Some of the comments from this executive include an explanation that the relationship between a performer and some unknown, unspecified audience member(s) is about the necessity for a “connection.” How that so-called connection can be identified – what it sounds like, what it feels like and what it might look like, is left unsaid. Plus, how, specifically, this connection is to be developed is also left unaddressed.

Then, the programmer admonishes the talent base to identify and establish “touch points” with the audience. Again, what constitutes a “touch point” for what audience member, under what circumstances, and in what context, is again, left unexplained.
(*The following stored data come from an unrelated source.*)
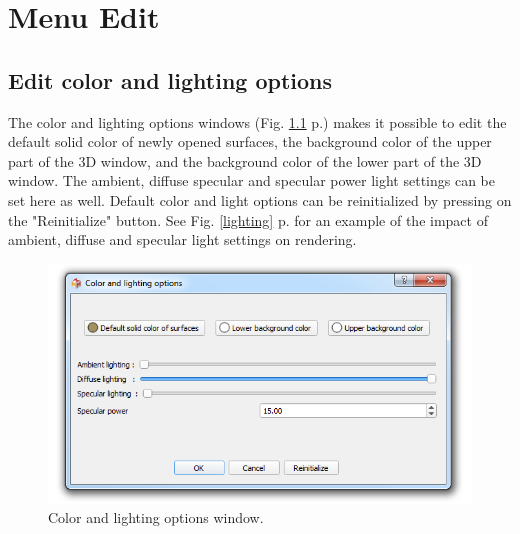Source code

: 




\chapter{Menu Edit}
\minitoc  

\section{Edit color and lighting options}

\noindent
The color and lighting options windows (Fig. \ref{color_options} p.\pageref{color_options}) makes it possible to edit the default solid color of newly opened surfaces, the background color of the upper part of the 3D window, and the background color of the lower part of the 3D window. The ambient, diffuse specular and specular power light settings can be set here as well. Default color and light options can be reinitialized by pressing on the "Reinitialize" button. See Fig. \ref{lighting} p.\pageref{lighting} for an example of the impact of ambient, diffuse and specular light settings on rendering.

\begin{figure}
  \centering
  \includegraphics[scale=0.55]{images/08/color_options.png} 
	\caption{Color and lighting options window.}
\label{color_options}
 
\end{figure}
The strategy for developing such “touch points” – after and if they have been identified – is left up to anyone who might want to approach the matter.

I have to assume that one of the methods is to exhaust the talent by running them all over town, pressin’ the flesh, kissin’ babies, and participating as a celebrity judge during local bake-off competitions. Yeah. That might just do the trick. The personal touch.

Not to load on to any one pundit in particular, I am reading another, supposedly, professional broadcaster who is recommending the on-air talent also become a source of advice to callers-in. Now, this is stretching the threshold where we’re getting crazy. Why programmers continue to insist that talent and audience members must be personally bonded – one to another, one-at-a-time – I am finding to be quite disturbing.

Again, the whole point of the exercise is not only being glossed over, it is being ignored entirely. And that point is: radio requires talent that is proficient at any number of communication skills. There is a tragic irony in all this, as well. Programmers just can’t seem to come to grips with the fact that the very best way to “connect” with any audience is to present them with superior on-air performers. It is totally unnecessary that audience members “pal up” with the presenters outside of the on-air process, and certainly not as some distorted fantasy.

Any presenter with the skills to do so, will, in practice and because of their abilities, be appealing to large numbers of any given audience. That capacity, alone, will be more than enough to accomplish what any station wants – more long-term listeners.

But then, here I am, touting another, different, product of the imagination. In this case, however, worthwhile results can be generated. This can only be accomplished by applying the specific and distinct knowledge and skills of an educated and practiced communicator. Of course, since these skills are currently not possessed by the great majority of presenters, these desirable outcomes cannot become a broadcasting reality.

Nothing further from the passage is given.